Saved entries
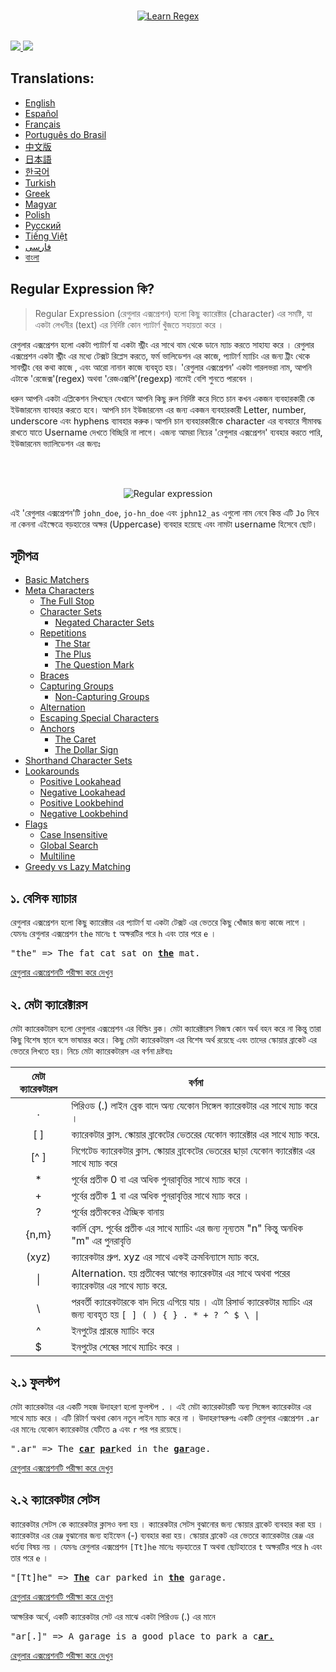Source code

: <p align="center">
    <br/>
    <a href="https://github.com/ziishaned/learn-regex">
        <img src="https://i.imgur.com/bYwl7Vf.png" alt="Learn Regex">
    </a>
    <br /><br />
    <p>
        <a href="https://twitter.com/ziishaned">
            <img src="https://img.shields.io/twitter/follow/ziishaned.svg?style=social" />
        </a>
        <a href="https://github.com/ziishaned">
            <img src="https://img.shields.io/github/followers/ziishaned.svg?label=Follow%20%40ziishaned&style=social" />
        </a>
    </p>
</p>

## Translations:

* [English](README.md)
* [Español](translations/README-es.md)
* [Français](translations/README-fr.md)
* [Português do Brasil](translations/README-pt_BR.md)
* [中文版](translations/README-cn.md)
* [日本語](translations/README-ja.md)
* [한국어](translations/README-ko.md)
* [Turkish](translations/README-tr.md)
* [Greek](translations/README-gr.md)
* [Magyar](translations/README-hu.md)
* [Polish](translations/README-pl.md)
* [Русский](translations/README-ru.md)
* [Tiếng Việt](translations/README-vn.md)
* [فارسی](translations/README-fa.md)
* [বাংলা](translations/README-bn.md)

## Regular Expression কি?

> Regular Expression (রেগুলার এক্সপ্রেশন) হলো কিছু ক্যারেক্টার (character) এর সমষ্টি, যা একটা লেখনীর (text) এর নির্দিষ্ট কোন প্যাটার্ণ খুঁজতে সহায়তা করে । 

রেগুলার এক্সপ্রেশন হলো একটা প্যাটার্ণ যা একটা স্ট্রীং এর সাথে বাম থেকে ডানে ম্যাচ করতে সাহায্য করে । রেগুলার এক্সপ্রেশন একটা স্ট্রীং এর মধ্যে টেক্সট রিপ্লেস করতে, ফর্ম ভালিডেশন এর কাজে, প্যাটার্ণ ম্যাচিং এর জন্য ট্রীং থেকে সাবস্ট্রীং বের কথা কাজে   , এবং আরো নানান কাজে ব্যবহৃত হয়। 'রেগুলার এক্সপ্রেশন' একটা গারলভরা নাম, আপনি এটাকে 'রেজেক্স'(regex) অথবা 'রেজএক্সপি'(regexp) নামেই বেশি শুনতে পারবেন ।

ধরুন আপনি একটা এপ্লিকেশন লিখছেন যেখানে আপনি কিছু রুল নির্দিষ্ট করে দিতে চান কখন একজন ব্যবহারকারী কে ইউজারনেম ব্যাবহার করতে হবে। 
আপনি চান ইউজারনেম এর জন্য একজন ব্যবহারকারী Letter, number, underscore এবং hyphens ব্যাবহার করুক।আপনি চান ব্যবহারকারীকে character এর ব্যবহারে সীমাবদ্ধ রাখতে যাতে Username দেখতে বিচ্ছিরি না লাগে। এজন্য আমরা নিচের 'রেগুলার এক্সপ্রেশন' ব্যবহার করতে পারি, ইউজারনেম ভ্যালিডেশন এর জন্যঃ

<br/><br/>
<p align="center">
  <img src="./img/regexp-en.png" alt="Regular expression">
</p>

এই 'রেগুলার এক্সপ্রেশন'টি `john_doe`, `jo-hn_doe` এবং  `jphn12_as` এগুলো নাম নেবে কিন্ত এটি `Jo` নিবে না কেননা এইক্ষেত্রে বড়হাতের অক্ষর (Uppercase) ব্যবহার হয়েছে এবং নামটা username হিসেবে ছোট।

## সূচীপত্র

- [Basic Matchers](#1-basic-matchers)
- [Meta Characters](#2-meta-characters)
  - [The Full Stop](#21-the-full-stops)
  - [Character Sets](#22-character-sets)
    - [Negated Character Sets](#221-negated-character-sets)
  - [Repetitions](#23-repetitions)
    - [The Star](#231-the-star)
    - [The Plus](#232-the-plus)
    - [The Question Mark](#233-the-question-mark)
  - [Braces](#24-braces)
  - [Capturing Groups](#25-capturing-groups)
      - [Non-Capturing Groups](#251-non-capturing-groups)
  - [Alternation](#26-alternation)
  - [Escaping Special Characters](#27-escaping-special-characters)
  - [Anchors](#28-anchors)
    - [The Caret](#281-the-caret)
    - [The Dollar Sign](#282-the-dollar-sign)
- [Shorthand Character Sets](#3-shorthand-character-sets)
- [Lookarounds](#4-lookarounds)
  - [Positive Lookahead](#41-positive-lookahead)
  - [Negative Lookahead](#42-negative-lookahead)
  - [Positive Lookbehind](#43-positive-lookbehind)
  - [Negative Lookbehind](#44-negative-lookbehind)
- [Flags](#5-flags)
  - [Case Insensitive](#51-case-insensitive)
  - [Global Search](#52-global-search)
  - [Multiline](#53-multiline)
- [Greedy vs Lazy Matching](#6-greedy-vs-lazy-matching)


## ১. বেসিক ম্যাচার

রেগুলার এক্সপ্রেশন হলো কিছু ক্যারেক্টার এর প্যাটার্ণ যা একটা টেক্সট এর ভেতরে কিছু খোঁজার জন্য কাজে লাগে । যেমনঃ রেগুলার এক্সপ্রেশন `the` মানেঃ `t` অক্ষরটির পরে `h` এবং তার পরে `e` ।

<pre>
"the" => The fat cat sat on <a href="#learn-regex"><strong>the</strong></a> mat.
</pre>

[রেগুলার এক্সপ্রেশনটি পরীক্ষা করে দেখুন](https://regex101.com/r/dmRygT/1)

## ২. মেটা ক্যারেক্টারস 

মেটা ক্যারেকটারস হলো রেগুলার এক্সপ্রেশন এর বিল্ডিং ব্লক। মেটা ক্যারেক্টারস নিজস্ব কোন অর্থ বহন করে না কিন্তু তারা কিছু বিশেষ স্থানে বসে ভাষান্তর করে। কিছু মেটা ক্যারেকটারস এর বিশেষ অর্থ রয়েছে এবং তাদের স্কোয়ার ব্রাকেট এর ভেতরে লিখতে হয়। নিচে মেটা ক্যারেকটারস এর বর্ণনা দ্রষ্টব্যঃ

|মেটা ক্যারেকটারস|বর্ণনা|
|:----:|----|
|.|পিরিওড (.) লাইন ব্রেক বাদে অন্য যেকোন সিঙ্গেল ক্যারেকটার এর সাথে ম্যাচ করে । |
|[ ]|ক্যারেকটার ক্লাস. স্কোয়ার ব্রাকেটের ভেতরের যেকোন ক্যারেক্টার এর সাথে ম্যাচ করে.|
|[^ ]|নিগেটেড ক্যারেকটার ক্লাস. স্কোয়ার ব্রাকেটের ভেতরের ছাড়া যেকোন ক্যারেক্টার এর সাথে ম্যাচ করে|
|*| পূর্বের প্রতীক 0 বা এর অধিক পুনরাবৃত্তির সাথে ম্যাচ করে ।|
|+|পূর্বের প্রতীক 1 বা এর অধিক পুনরাবৃত্তির সাথে ম্যাচ করে ।|
|?|পূর্বের প্রতীককের ঐচ্ছিক বানায়|
|{n,m}|কার্লি ব্রেস. পূর্বের প্রতীক এর  সাথে ম্যাচিং এর জন্য নূন্যতম "n" কিন্তু অনধিক "m" এর পুনরাবৃত্তি|
|(xyz)|ক্যারেকটার গ্রুপ. xyz এর সাথে একই ক্রমবিন্যাসে ম্যাচ করে.|
|&#124;|Alternation. হয় প্রতীকের আগের ক্যারেকটার এর সাথে অথবা পরের ক্যারেকটার এর সাথে ম্যাচ করে.|
|&#92;|পরবর্তী ক্যারেকটারকে বাদ দিয়ে এগিয়ে যায় । এটা রিসার্ভ ক্যারেকটার ম্যাচিং এর জন্য ব্যবহৃত হয় <code>[ ] ( ) { } . * + ? ^ $ \ &#124;</code>|
|^|ইনপুটের প্রারম্ভে ম্যাচিং করে |
|$|ইনপুটের শেষের সাথে ম্যাচিং করে । |

## ২.১ ফুলস্টপ

মেটা ক্যারেকটার এর একটি সহজ উদাহরণ হলো ফুলস্টপ `.` । এই মেটা ক্যারেকটারটি অন্য সিঙ্গেল ক্যারেকটার এর সাথে ম্যাচ করে । এটি রিটার্ণ অথবা কোন নতুন লাইন ম্যাচ করে না ।
উদাহরণস্বরুপঃ একটি রেগুলার এক্সপ্রেশন `.ar` এর মানেঃ যেকোন ক্যারেকটার যেটিতে `a` এবং `r` পর পর রয়েছে।

<pre>
".ar" => The <a href="#learn-regex"><strong>car</strong></a> <a href="#learn-regex"><strong>par</strong></a>ked in the <a href="#learn-regex"><strong>gar</strong></a>age.
</pre>

[রেগুলার এক্সপ্রেশনটি পরীক্ষা করে দেখুন](https://regex101.com/r/xc9GkU/1)

## ২.২ ক্যারেকটার সেটস

ক্যারেকটার সেটস কে ক্যারেকটার ক্লাসও বলা হয় । ক্যারেকটার সেটস বুঝানোর জন্য স্কোয়ার ব্রাকেট ব্যবহার করা হয় । ক্যারেকটার এর রেঞ্জ বুঝানোর জন্য হাইফেন (-) ব্যবহার করা হয়। স্কোয়ার ব্রাকেট এর ভেতরে ক্যারেকটার রেঞ্জ এর ধর্তব্য বিষয় নয় । যেমনঃ রেগুলার এক্সপ্রেশন `[Tt]he` মানেঃ বড়হাতের `T` অথবা ছোটহাতের `t` অক্ষরটির পরে `h` এবং তার পরে `e` ।
<pre>
"[Tt]he" => <a href="#learn-regex"><strong>The</strong></a> car parked in <a href="#learn-regex"><strong>the</strong></a> garage.
</pre>

[রেগুলার এক্সপ্রেশনটি পরীক্ষা করে দেখুন](https://regex101.com/r/2ITLQ4/1)

 আক্ষরিক অর্থে, একটি ক্যারেকটার সেট এর মাঝে একটা পিরিওড (.) এর
মানে 
<pre>
"ar[.]" => A garage is a good place to park a c<a href="#learn-regex"><strong>ar.</strong></a>
</pre>

[রেগুলার এক্সপ্রেশনটি পরীক্ষা করে দেখুন](https://regex101.com/r/wL3xtE/1)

◆ **AIM OF THE TASK**
The lines above starting at the one that contains "- [Non-Capturing Groups](#251-non-capturing-groups)" and ending at the one that contains "ক্যারেক্টার এর সাথে ম্যাচ করে.|" must be transcribed exactly, and no other lines may appear.

◆ **SOLUTION TO THIS EXERCISE**
      - [Non-Capturing Groups](#251-non-capturing-groups)
  - [Alternation](#26-alternation)
  - [Escaping Special Characters](#27-escaping-special-characters)
  - [Anchors](#28-anchors)
    - [The Caret](#281-the-caret)
    - [The Dollar Sign](#282-the-dollar-sign)
- [Shorthand Character Sets](#3-shorthand-character-sets)
- [Lookarounds](#4-lookarounds)
  - [Positive Lookahead](#41-positive-lookahead)
  - [Negative Lookahead](#42-negative-lookahead)
  - [Positive Lookbehind](#43-positive-lookbehind)
  - [Negative Lookbehind](#44-negative-lookbehind)
- [Flags](#5-flags)
  - [Case Insensitive](#51-case-insensitive)
  - [Global Search](#52-global-search)
  - [Multiline](#53-multiline)
- [Greedy vs Lazy Matching](#6-greedy-vs-lazy-matching)


## ১. বেসিক ম্যাচার

রেগুলার এক্সপ্রেশন হলো কিছু ক্যারেক্টার এর প্যাটার্ণ যা একটা টেক্সট এর ভেতরে কিছু খোঁজার জন্য কাজে লাগে । যেমনঃ রেগুলার এক্সপ্রেশন `the` মানেঃ `t` অক্ষরটির পরে `h` এবং তার পরে `e` ।

<pre>
"the" => The fat cat sat on <a href="#learn-regex"><strong>the</strong></a> mat.
</pre>

[রেগুলার এক্সপ্রেশনটি পরীক্ষা করে দেখুন](https://regex101.com/r/dmRygT/1)

## ২. মেটা ক্যারেক্টারস 

মেটা ক্যারেকটারস হলো রেগুলার এক্সপ্রেশন এর বিল্ডিং ব্লক। মেটা ক্যারেক্টারস নিজস্ব কোন অর্থ বহন করে না কিন্তু তারা কিছু বিশেষ স্থানে বসে ভাষান্তর করে। কিছু মেটা ক্যারেকটারস এর বিশেষ অর্থ রয়েছে এবং তাদের স্কোয়ার ব্রাকেট এর ভেতরে লিখতে হয়। নিচে মেটা ক্যারেকটারস এর বর্ণনা দ্রষ্টব্যঃ

|মেটা ক্যারেকটারস|বর্ণনা|
|:----:|----|
|.|পিরিওড (.) লাইন ব্রেক বাদে অন্য যেকোন সিঙ্গেল ক্যারেকটার এর সাথে ম্যাচ করে । |
|[ ]|ক্যারেকটার ক্লাস. স্কোয়ার ব্রাকেটের ভেতরের যেকোন ক্যারেক্টার এর সাথে ম্যাচ করে.|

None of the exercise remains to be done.